Ervin and her classmates were in Geneva from Dec. 5 to 7. While she did not get to speak directly to the UN delegates, she and her classmates participated in a side event which let them share information with the international body. In this event, students each chose a specific city and discussed the Black community’s human rights in that city.

“Mine was Pittsburgh, but the other students picked other cities,” she said. “It’s evaluated by the UN Sustainable Development Goals. This story I told of Pittsburgh, it might be a tale of two cities. “

“Pittsburgh was once declared one of America’s most livable cities and America’s worst city women,” Ervin stated. “And both of them were backed up by data, so I spoke mostly on the health disparities and the housing disparities when it came to Pittsburgh.
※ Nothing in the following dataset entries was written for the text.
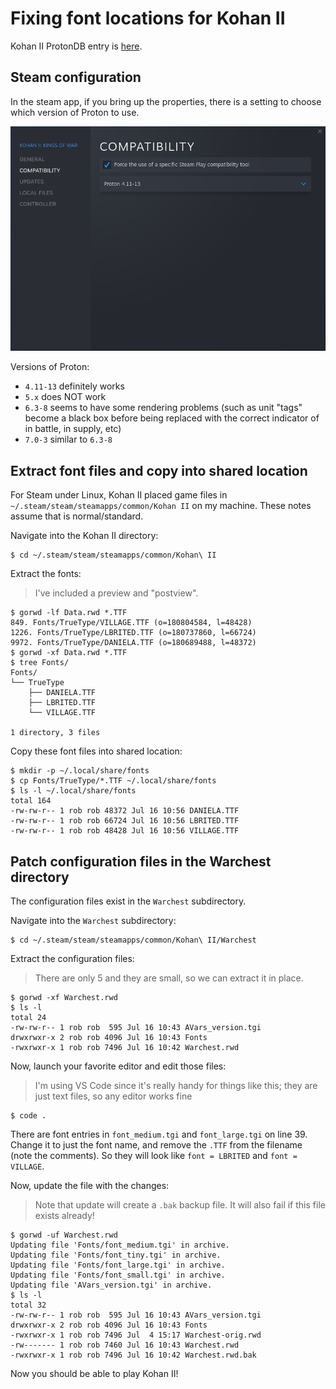 # Fixing font locations for Kohan II

Kohan II ProtonDB entry is [here](https://www.protondb.com/app/97130).

## Steam configuration

In the steam app, if you bring up the properties, there is a setting to choose which version of Proton to use.

![Kohan II config page](K2-config.png)

Versions of Proton:

* `4.11-13` definitely works
* `5.x` does NOT work
* `6.3-8` seems to have some rendering problems (such as unit "tags" become a black box before being replaced with the correct indicator of in battle, in supply, etc)
* `7.0-3` similar to `6.3-8`

## Extract font files and copy into shared location

For Steam under Linux, Kohan II placed game files in `~/.steam/steam/steamapps/common/Kohan II` on my machine.
These notes assume that is normal/standard.

Navigate into the Kohan II directory:

```
$ cd ~/.steam/steam/steamapps/common/Kohan\ II
```

Extract the fonts:

> I've included a preview and "postview".

```
$ gorwd -lf Data.rwd *.TTF
849. Fonts/TrueType/VILLAGE.TTF (o=180804584, l=48428)
1226. Fonts/TrueType/LBRITED.TTF (o=180737860, l=66724)
9972. Fonts/TrueType/DANIELA.TTF (o=180689488, l=48372)
$ gorwd -xf Data.rwd *.TTF
$ tree Fonts/
Fonts/
└── TrueType
    ├── DANIELA.TTF
    ├── LBRITED.TTF
    └── VILLAGE.TTF

1 directory, 3 files
```

Copy these font files into shared location:

```
$ mkdir -p ~/.local/share/fonts
$ cp Fonts/TrueType/*.TTF ~/.local/share/fonts
$ ls -l ~/.local/share/fonts
total 164
-rw-rw-r-- 1 rob rob 48372 Jul 16 10:56 DANIELA.TTF
-rw-rw-r-- 1 rob rob 66724 Jul 16 10:56 LBRITED.TTF
-rw-rw-r-- 1 rob rob 48428 Jul 16 10:56 VILLAGE.TTF
```

## Patch configuration files in the Warchest directory

The configuration files exist in the `Warchest` subdirectory.

Navigate into the `Warchest` subdirectory:

```
$ cd ~/.steam/steam/steamapps/common/Kohan\ II/Warchest
```

Extract the configuration files:

> There are only 5 and they are small, so we can extract it in place.

```
$ gorwd -xf Warchest.rwd
$ ls -l
total 24
-rw-rw-r-- 1 rob rob  595 Jul 16 10:43 AVars_version.tgi
drwxrwxr-x 2 rob rob 4096 Jul 16 10:43 Fonts
-rwxrwxr-x 1 rob rob 7496 Jul 16 10:42 Warchest.rwd
```

Now, launch your favorite editor and edit those files:

> I'm using VS Code since it's really handy for things like this; they are just text files, so any editor works fine

```
$ code .
```

There are font entries in `font_medium.tgi` and `font_large.tgi` on line 39. Change it to just the font name, and remove the `.TTF` from the filename (note the comments). So they will look like `font = LBRITED` and `font = VILLAGE`.

Now, update the file with the changes:

> Note that update will create a `.bak` backup file. It will also fail if this file exists already!

```
$ gorwd -uf Warchest.rwd
Updating file 'Fonts/font_medium.tgi' in archive.
Updating file 'Fonts/font_tiny.tgi' in archive.
Updating file 'Fonts/font_large.tgi' in archive.
Updating file 'Fonts/font_small.tgi' in archive.
Updating file 'AVars_version.tgi' in archive.
$ ls -l
total 32
-rw-rw-r-- 1 rob rob  595 Jul 16 10:43 AVars_version.tgi
drwxrwxr-x 2 rob rob 4096 Jul 16 10:43 Fonts
-rwxrwxr-x 1 rob rob 7496 Jul  4 15:17 Warchest-orig.rwd
-rw------- 1 rob rob 7460 Jul 16 10:43 Warchest.rwd
-rwxrwxr-x 1 rob rob 7496 Jul 16 10:42 Warchest.rwd.bak
```

Now you should be able to play Kohan II!
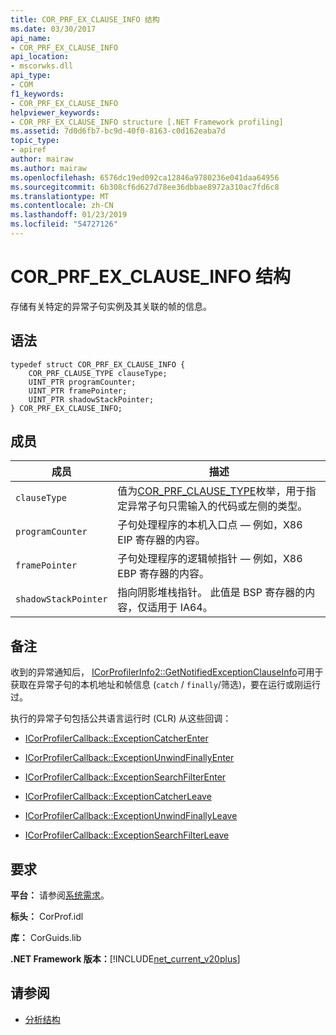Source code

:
 ```yaml
---
title: COR_PRF_EX_CLAUSE_INFO 结构
ms.date: 03/30/2017
api_name:
- COR_PRF_EX_CLAUSE_INFO
api_location:
- mscorwks.dll
api_type:
- COM
f1_keywords:
- COR_PRF_EX_CLAUSE_INFO
helpviewer_keywords:
- COR_PRF_EX_CLAUSE_INFO structure [.NET Framework profiling]
ms.assetid: 7d0d6fb7-bc9d-40f0-8163-c0d162eaba7d
topic_type:
- apiref
author: mairaw
ms.author: mairaw
ms.openlocfilehash: 6576dc19ed092ca12846a9780236e041daa64956
ms.sourcegitcommit: 6b308cf6d627d78ee36dbbae8972a310ac7fd6c8
ms.translationtype: MT
ms.contentlocale: zh-CN
ms.lasthandoff: 01/23/2019
ms.locfileid: "54727126"
---
```

# <a name="corprfexclauseinfo-structure"></a>COR_PRF_EX_CLAUSE_INFO 结构
存储有关特定的异常子句实例及其关联的帧的信息。  
  
## <a name="syntax"></a>语法  
  
```  
typedef struct COR_PRF_EX_CLAUSE_INFO {  
    COR_PRF_CLAUSE_TYPE clauseType;  
    UINT_PTR programCounter;  
    UINT_PTR framePointer;  
    UINT_PTR shadowStackPointer;  
} COR_PRF_EX_CLAUSE_INFO;  
```  
  
## <a name="members"></a>成员  
  
|成员|描述|  
|------------|-----------------|  
|`clauseType`|值为[COR_PRF_CLAUSE_TYPE](../../../../docs/framework/unmanaged-api/profiling/cor-prf-clause-type-enumeration.md)枚举，用于指定异常子句只需输入的代码或左侧的类型。|  
|`programCounter`|子句处理程序的本机入口点 — 例如，X86 EIP 寄存器的内容。|  
|`framePointer`|子句处理程序的逻辑帧指针 — 例如，X86 EBP 寄存器的内容。|  
|`shadowStackPointer`|指向阴影堆栈指针。 此值是 BSP 寄存器的内容，仅适用于 IA64。|  
  
## <a name="remarks"></a>备注  
 收到的异常通知后， [ICorProfilerInfo2::GetNotifiedExceptionClauseInfo](../../../../docs/framework/unmanaged-api/profiling/icorprofilerinfo2-getnotifiedexceptionclauseinfo-method.md)可用于获取在异常子句的本机地址和帧信息 (`catch` / `finally`/筛选)，要在运行或刚运行过。  
  
 执行的异常子句包括公共语言运行时 (CLR) 从这些回调：  
  
-   [ICorProfilerCallback::ExceptionCatcherEnter](../../../../docs/framework/unmanaged-api/profiling/icorprofilercallback-exceptioncatcherenter-method.md)  
  
-   [ICorProfilerCallback::ExceptionUnwindFinallyEnter](../../../../docs/framework/unmanaged-api/profiling/icorprofilercallback-exceptionunwindfinallyenter-method.md)  
  
-   [ICorProfilerCallback::ExceptionSearchFilterEnter](../../../../docs/framework/unmanaged-api/profiling/icorprofilercallback-exceptionsearchfilterenter-method.md)  
  
-   [ICorProfilerCallback::ExceptionCatcherLeave](../../../../docs/framework/unmanaged-api/profiling/icorprofilercallback-exceptioncatcherleave-method.md)  
  
-   [ICorProfilerCallback::ExceptionUnwindFinallyLeave](../../../../docs/framework/unmanaged-api/profiling/icorprofilercallback-exceptionunwindfinallyleave-method.md)  
  
-   [ICorProfilerCallback::ExceptionSearchFilterLeave](../../../../docs/framework/unmanaged-api/profiling/icorprofilercallback-exceptionsearchfilterleave-method.md)  
  
## <a name="requirements"></a>要求  
 **平台：** 请参阅[系统需求](../../../../docs/framework/get-started/system-requirements.md)。  
  
 **标头：** CorProf.idl  
  
 **库：** CorGuids.lib  
  
 **.NET Framework 版本：**[!INCLUDE[net_current_v20plus](../../../../includes/net-current-v20plus-md.md)]  
  
## <a name="see-also"></a>请参阅
- [分析结构](../../../../docs/framework/unmanaged-api/profiling/profiling-structures.md)
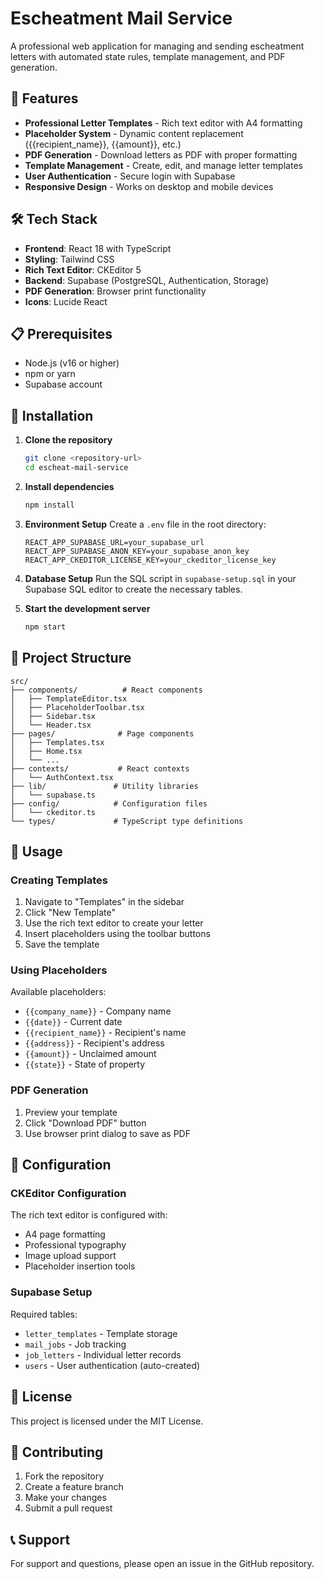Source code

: # Escheatment Mail Service

A professional web application for managing and sending escheatment letters with automated state rules, template management, and PDF generation.

## 🚀 Features

- **Professional Letter Templates** - Rich text editor with A4 formatting
- **Placeholder System** - Dynamic content replacement ({{recipient_name}}, {{amount}}, etc.)
- **PDF Generation** - Download letters as PDF with proper formatting
- **Template Management** - Create, edit, and manage letter templates
- **User Authentication** - Secure login with Supabase
- **Responsive Design** - Works on desktop and mobile devices

## 🛠️ Tech Stack

- **Frontend**: React 18 with TypeScript
- **Styling**: Tailwind CSS
- **Rich Text Editor**: CKEditor 5
- **Backend**: Supabase (PostgreSQL, Authentication, Storage)
- **PDF Generation**: Browser print functionality
- **Icons**: Lucide React

## 📋 Prerequisites

- Node.js (v16 or higher)
- npm or yarn
- Supabase account

## 🚀 Installation

1. **Clone the repository**
   ```bash
   git clone <repository-url>
   cd escheat-mail-service
   ```

2. **Install dependencies**
   ```bash
   npm install
   ```

3. **Environment Setup**
   Create a `.env` file in the root directory:
   ```env
   REACT_APP_SUPABASE_URL=your_supabase_url
   REACT_APP_SUPABASE_ANON_KEY=your_supabase_anon_key
   REACT_APP_CKEDITOR_LICENSE_KEY=your_ckeditor_license_key
   ```

4. **Database Setup**
   Run the SQL script in `supabase-setup.sql` in your Supabase SQL editor to create the necessary tables.

5. **Start the development server**
   ```bash
   npm start
   ```

## 📁 Project Structure

```
src/
├── components/          # React components
│   ├── TemplateEditor.tsx
│   ├── PlaceholderToolbar.tsx
│   ├── Sidebar.tsx
│   └── Header.tsx
├── pages/              # Page components
│   ├── Templates.tsx
│   ├── Home.tsx
│   └── ...
├── contexts/           # React contexts
│   └── AuthContext.tsx
├── lib/               # Utility libraries
│   └── supabase.ts
├── config/            # Configuration files
│   └── ckeditor.ts
└── types/             # TypeScript type definitions
```

## 🎯 Usage

### Creating Templates
1. Navigate to "Templates" in the sidebar
2. Click "New Template"
3. Use the rich text editor to create your letter
4. Insert placeholders using the toolbar buttons
5. Save the template

### Using Placeholders
Available placeholders:
- `{{company_name}}` - Company name
- `{{date}}` - Current date
- `{{recipient_name}}` - Recipient's name
- `{{address}}` - Recipient's address
- `{{amount}}` - Unclaimed amount
- `{{state}}` - State of property

### PDF Generation
1. Preview your template
2. Click "Download PDF" button
3. Use browser print dialog to save as PDF

## 🔧 Configuration

### CKEditor Configuration
The rich text editor is configured with:
- A4 page formatting
- Professional typography
- Image upload support
- Placeholder insertion tools

### Supabase Setup
Required tables:
- `letter_templates` - Template storage
- `mail_jobs` - Job tracking
- `job_letters` - Individual letter records
- `users` - User authentication (auto-created)

## 📝 License

This project is licensed under the MIT License.

## 🤝 Contributing

1. Fork the repository
2. Create a feature branch
3. Make your changes
4. Submit a pull request

## 📞 Support

For support and questions, please open an issue in the GitHub repository.
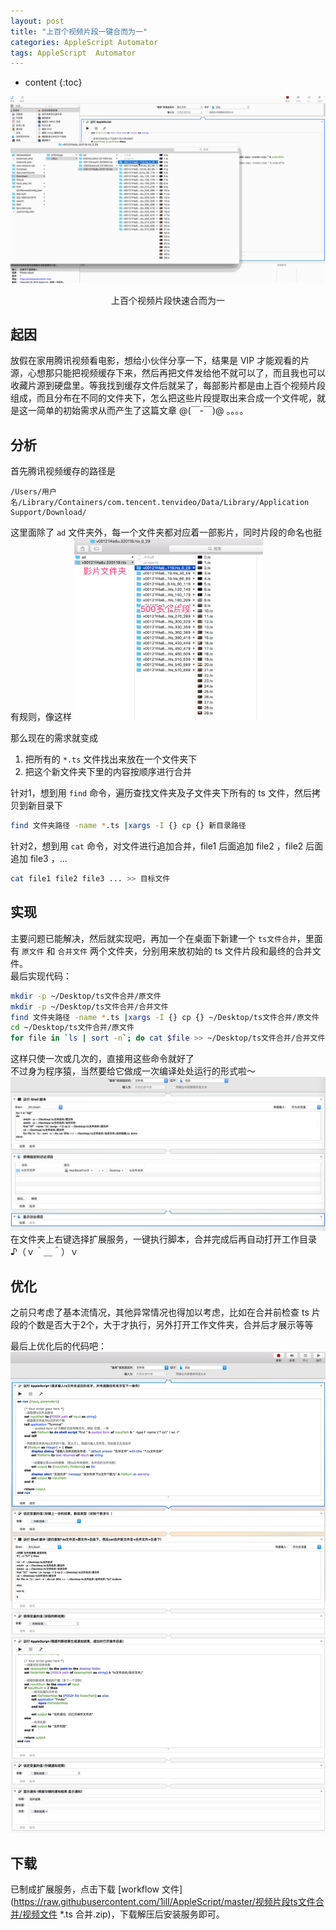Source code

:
 ```yaml
---
layout: post
title: "上百个视频片段一键合而为一"
categories: AppleScript Automator 
tags: AppleScript  Automator
---
```


* content
{:toc}

<div align="center">
<img alt="merge-result" src="https://raw.githubusercontent.com/1ilI/1ilI.github.io/master/resource/2018-05/video-merge-result.gif"/>
<p>上百个视频片段快速合而为一</p>
</div>






## 起因
放假在家用腾讯视频看电影，想给小伙伴分享一下，结果是 VIP 才能观看的片源，心想那只能把视频缓存下来，然后再把文件发给他不就可以了，而且我也可以收藏片源到硬盘里。等我找到缓存文件后就呆了，每部影片都是由上百个视频片段组成，而且分布在不同的文件夹下，怎么把这些片段提取出来合成一个文件呢，就是这一简单的初始需求从而产生了这篇文章 @(￣-￣)@ 。。。。

## 分析

首先腾讯视频缓存的路径是
```
/Users/用户名/Library/Containers/com.tencent.tenvideo/Data/Library/Application Support/Download/
```
这里面除了 `ad` 文件夹外，每一个文件夹都对应着一部影片，同时片段的命名也挺有规则，像这样
<img alt="video-clips" src="https://raw.githubusercontent.com/1ilI/1ilI.github.io/master/resource/2018-05/video-clips.png" width="60%"/>

那么现在的需求就变成
1. 把所有的 `*.ts` 文件找出来放在一个文件夹下
2. 把这个新文件夹下里的内容按顺序进行合并

针对1，想到用 `find` 命令，遍历查找文件夹及子文件夹下所有的 ts 文件，然后拷贝到新目录下
```bash
find 文件夹路径 -name *.ts |xargs -I {} cp {} 新目录路径
```

针对2，想到用 `cat` 命令，对文件进行追加合并，file1 后面追加 file2 ，file2 后面追加 file3 ，...
```bash
cat file1 file2 file3 ... >> 目标文件
```

## 实现
主要问题已能解决，然后就实现吧，再加一个在桌面下新建一个 `ts文件合并`，里面有 `原文件` 和 `合并文件` 两个文件夹，分别用来放初始的 ts 文件片段和最终的合并文件。<br/>
最后实现代码：
```bash
mkdir -p ~/Desktop/ts文件合并/原文件
mkdir -p ~/Desktop/ts文件合并/合并文件
find 文件夹路径 -name *.ts |xargs -I {} cp {} ~/Desktop/ts文件合并/原文件
cd ~/Desktop/ts文件合并/原文件
for file in `ls | sort -n`; do cat $file >> ~/Desktop/ts文件合并/合并文件/合并后的文件名.ts;done
```

这样只使一次或几次的，直接用这些命令就好了<br/>不过身为程序猿，当然要给它做成一次编译处处运行的形式啦～
![merge-1](https://raw.githubusercontent.com/1ilI/1ilI.github.io/master/resource/2018-05/merge-version1.png)
在文件夹上右键选择扩展服务，一键执行脚本，合并完成后再自动打开工作目录 ♪（ｖ＾＿＾）ｖ

## 优化
之前只考虑了基本流情况，其他异常情况也得加以考虑，比如在合并前检查 ts 片段的个数是否大于2个，大于才执行，另外打开工作文件夹，合并后才展示等等

最后上优化后的代码吧：
![merge-result](https://raw.githubusercontent.com/1ilI/1ilI.github.io/master/resource/2018-05/merge-result.jpg)

## 下载
已制成扩展服务，点击下载 [workflow 文件](https://raw.githubusercontent.com/1ilI/AppleScript/master/视频片段ts文件合并/视频文件 *.ts 合并.zip)，下载解压后安装服务即可。


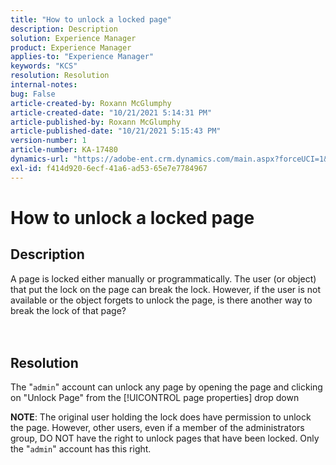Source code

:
 ```yaml
---
title: "How to unlock a locked page"
description: Description
solution: Experience Manager
product: Experience Manager
applies-to: "Experience Manager"
keywords: "KCS"
resolution: Resolution
internal-notes: 
bug: False
article-created-by: Roxann McGlumphy
article-created-date: "10/21/2021 5:14:31 PM"
article-published-by: Roxann McGlumphy
article-published-date: "10/21/2021 5:15:43 PM"
version-number: 1
article-number: KA-17480
dynamics-url: "https://adobe-ent.crm.dynamics.com/main.aspx?forceUCI=1&pagetype=entityrecord&etn=knowledgearticle&id=d0c55c59-9232-ec11-b6e5-000d3a5ba97a"
exl-id: f414d920-6ecf-41a6-ad53-65e7e7784967
---
```

# How to unlock a locked page

## Description

A page is locked either manually or programmatically. The user (or object) that put the lock on the page can break the lock. However, if the user is not available or the object forgets to unlock the page, is there another way to break the lock of that page?<br><br><br>

## Resolution


The "`admin`" account can unlock any page by opening the page and clicking on "Unlock Page" from the [!UICONTROL page properties] drop down

<b>NOTE</b>: The original user holding the lock does have permission to unlock the page. However, other users, even if a member of the administrators group, DO NOT have the right to unlock pages that have been locked. Only the "`admin`" account has this right.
In addition to this presentation at the side events in Geneva, each student is writing a report that will be put out in the spring.”

Ervin said that part of the information her report was based on came from a Nov. 18 town hall meeting in Pittsburgh that included many different organizations and members of the community. and the side event was attended by Taylor Green, the U.S. Ambassador to the United Nations.

As for the future, Ervin is planning for a career with the law and public policy.

“Basically, any way I can help positively impact people’s lives, so that’s where I plan on going,” she said. “I hope that I can continue to work on things like this in the future that are this good, this impactful, this historic.”